CONCEPT Cited by 1 source
Bitpacking¶
Definition¶
Bitpacking is the practice of combining multiple sub-byte
elements into a native machine data type (uint8, int32, …) for
storage and transport, unpacking them inside the kernel before
computation. It's required below 8-bit quantization because
4-bit and smaller formats are not natively supported by GPU load
instructions — the memory subsystem can't address 4-bit scalars
directly (Source:
sources/2026-02-12-dropbox-how-low-bit-inference-enables-efficient-ai).
Why it's needed¶
Quantization reduces the per-element bit count — e.g. 4-bit weights represent 16 discrete levels per element. But GPU DRAM is addressed in bytes, caches in cache lines, and MMA units in tiles of native-sized scalars. A raw 4-bit value has no native container. To bridge:
- Two 4-bit elements are packed into a single
uint8 - Eight 4-bit elements fit in a single
int32 - The kernel issues a standard 8/32-bit load, then shifts + masks to recover per-element values for the downstream MMA or dequant step.
This unpack is near-free in the pre-MMA pipeline but is a real engineering cost: kernel authors must design unpack layouts, register allocation, and per-element extraction that doesn't stall the matrix unit.
Where it sits in the pipeline¶
- Offline (quantization pass). Model weights are rescaled to 4-bit (or other sub-byte bit-width); each element becomes a small integer.
- Packing. Groups of 2 / 4 / 8 sub-byte elements are packed
into
uint8/int32containers, stored contiguously on disk and in device memory. - Kernel load. Standard-width load from DRAM → registers.
- Unpack. Bit shifts + masks extract individual sub-byte elements.

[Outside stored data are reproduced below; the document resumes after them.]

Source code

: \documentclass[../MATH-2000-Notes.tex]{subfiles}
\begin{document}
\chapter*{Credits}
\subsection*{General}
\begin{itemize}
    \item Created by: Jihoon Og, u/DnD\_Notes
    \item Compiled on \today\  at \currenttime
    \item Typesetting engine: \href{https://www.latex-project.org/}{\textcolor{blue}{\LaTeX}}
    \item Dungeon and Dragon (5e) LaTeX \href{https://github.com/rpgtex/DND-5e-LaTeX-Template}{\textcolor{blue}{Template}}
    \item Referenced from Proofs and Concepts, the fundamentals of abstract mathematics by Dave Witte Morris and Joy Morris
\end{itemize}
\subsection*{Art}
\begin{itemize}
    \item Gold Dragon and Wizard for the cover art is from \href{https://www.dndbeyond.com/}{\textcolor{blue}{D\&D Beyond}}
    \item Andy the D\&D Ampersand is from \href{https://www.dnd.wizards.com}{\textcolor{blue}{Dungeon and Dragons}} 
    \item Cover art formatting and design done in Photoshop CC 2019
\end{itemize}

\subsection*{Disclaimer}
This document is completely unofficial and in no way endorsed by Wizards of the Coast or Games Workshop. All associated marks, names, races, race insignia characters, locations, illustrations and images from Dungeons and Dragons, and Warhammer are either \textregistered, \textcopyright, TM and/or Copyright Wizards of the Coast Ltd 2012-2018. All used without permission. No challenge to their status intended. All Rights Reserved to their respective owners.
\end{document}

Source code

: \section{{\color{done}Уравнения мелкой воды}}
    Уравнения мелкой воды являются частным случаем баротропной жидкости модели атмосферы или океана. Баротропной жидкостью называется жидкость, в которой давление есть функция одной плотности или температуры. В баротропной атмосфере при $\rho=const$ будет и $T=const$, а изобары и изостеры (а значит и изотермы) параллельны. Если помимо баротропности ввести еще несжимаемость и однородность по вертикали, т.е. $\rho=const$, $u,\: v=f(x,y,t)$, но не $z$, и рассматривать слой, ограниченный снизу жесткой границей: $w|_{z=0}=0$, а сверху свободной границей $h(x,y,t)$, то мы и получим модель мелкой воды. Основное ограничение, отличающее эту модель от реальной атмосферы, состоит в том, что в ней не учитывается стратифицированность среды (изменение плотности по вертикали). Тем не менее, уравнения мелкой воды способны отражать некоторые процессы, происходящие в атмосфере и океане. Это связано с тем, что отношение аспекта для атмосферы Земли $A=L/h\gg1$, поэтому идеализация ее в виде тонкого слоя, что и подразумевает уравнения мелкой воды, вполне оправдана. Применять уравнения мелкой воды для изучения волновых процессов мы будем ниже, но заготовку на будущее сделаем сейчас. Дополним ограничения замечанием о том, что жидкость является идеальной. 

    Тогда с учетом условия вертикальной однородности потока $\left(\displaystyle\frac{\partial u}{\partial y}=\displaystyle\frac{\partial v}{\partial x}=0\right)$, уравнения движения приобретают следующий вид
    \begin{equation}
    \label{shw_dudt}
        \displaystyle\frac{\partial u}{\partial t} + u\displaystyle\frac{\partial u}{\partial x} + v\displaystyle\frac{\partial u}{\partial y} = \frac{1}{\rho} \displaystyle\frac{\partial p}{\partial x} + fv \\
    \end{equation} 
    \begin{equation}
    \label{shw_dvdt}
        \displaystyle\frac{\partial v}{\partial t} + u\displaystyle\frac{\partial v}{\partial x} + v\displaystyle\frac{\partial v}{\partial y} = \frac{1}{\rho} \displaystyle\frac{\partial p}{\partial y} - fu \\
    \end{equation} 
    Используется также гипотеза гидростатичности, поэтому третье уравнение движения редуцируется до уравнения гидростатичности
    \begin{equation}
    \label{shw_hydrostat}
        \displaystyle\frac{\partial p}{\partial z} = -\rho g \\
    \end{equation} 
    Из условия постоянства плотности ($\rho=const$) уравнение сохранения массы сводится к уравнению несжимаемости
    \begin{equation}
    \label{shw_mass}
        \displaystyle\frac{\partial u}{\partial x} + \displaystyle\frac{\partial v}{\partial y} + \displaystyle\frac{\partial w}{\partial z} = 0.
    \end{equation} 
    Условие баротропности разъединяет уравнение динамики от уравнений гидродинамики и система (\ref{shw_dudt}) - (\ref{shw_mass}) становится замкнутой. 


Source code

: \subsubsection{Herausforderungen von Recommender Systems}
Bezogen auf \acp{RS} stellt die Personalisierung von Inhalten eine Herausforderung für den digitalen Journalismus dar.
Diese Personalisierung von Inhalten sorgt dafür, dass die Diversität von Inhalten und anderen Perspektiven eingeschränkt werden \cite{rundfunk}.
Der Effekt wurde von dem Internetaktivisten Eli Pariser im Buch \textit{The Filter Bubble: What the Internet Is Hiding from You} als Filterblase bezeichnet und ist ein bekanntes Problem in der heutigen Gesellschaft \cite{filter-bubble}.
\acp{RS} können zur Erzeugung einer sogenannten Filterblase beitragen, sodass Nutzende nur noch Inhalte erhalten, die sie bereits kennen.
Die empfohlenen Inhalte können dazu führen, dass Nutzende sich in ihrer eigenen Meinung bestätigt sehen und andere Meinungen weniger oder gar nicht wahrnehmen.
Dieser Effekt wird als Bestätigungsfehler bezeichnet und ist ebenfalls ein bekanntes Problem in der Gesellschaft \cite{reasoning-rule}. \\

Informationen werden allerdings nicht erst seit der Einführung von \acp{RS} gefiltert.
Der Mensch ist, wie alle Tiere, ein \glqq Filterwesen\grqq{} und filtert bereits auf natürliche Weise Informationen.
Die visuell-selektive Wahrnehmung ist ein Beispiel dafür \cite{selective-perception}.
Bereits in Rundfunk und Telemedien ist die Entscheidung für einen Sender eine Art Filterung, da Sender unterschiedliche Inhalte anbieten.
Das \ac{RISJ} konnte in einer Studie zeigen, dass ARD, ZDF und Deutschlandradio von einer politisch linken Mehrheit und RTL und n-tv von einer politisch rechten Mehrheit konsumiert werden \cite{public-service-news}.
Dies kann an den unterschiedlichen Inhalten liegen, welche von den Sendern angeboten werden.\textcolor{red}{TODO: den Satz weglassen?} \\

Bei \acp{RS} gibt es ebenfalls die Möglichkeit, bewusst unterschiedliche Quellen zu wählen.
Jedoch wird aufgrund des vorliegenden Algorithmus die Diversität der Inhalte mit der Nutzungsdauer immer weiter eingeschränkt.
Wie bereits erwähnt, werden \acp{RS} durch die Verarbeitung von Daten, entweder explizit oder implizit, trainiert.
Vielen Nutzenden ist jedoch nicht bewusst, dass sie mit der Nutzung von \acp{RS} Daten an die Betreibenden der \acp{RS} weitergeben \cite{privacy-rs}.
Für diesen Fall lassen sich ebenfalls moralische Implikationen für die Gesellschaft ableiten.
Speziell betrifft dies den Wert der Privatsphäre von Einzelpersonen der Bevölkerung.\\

- Dequant or MMA consume. In pre-MXFP formats the unpacked
values then go through explicit dequantization. In
MXFP formats the Tensor
Core instructions consume packed representations directly with
block_scalemetadata.
Why MXFP still uses packing¶
MXFP formats (MXFP8 / MXFP6 / MXFP4 / MXINT8) also store multiple sub-byte elements per container. The difference is that the Tensor Core fuses unpack + scale + MMA into one hardware instruction — bitpacking is still the on-wire layout but no software is involved in the unpack.
Seen in¶
- sources/2026-02-12-dropbox-how-low-bit-inference-enables-efficient-ai — Dropbox names bitpacking as the necessary precondition for sub-8-bit quantization to run on GPUs at all: "quantization to lower than 8 bits typically requires an additional process called bitpacking, where multiple low-bit elements are combined into a native data type such as uint8 or int32."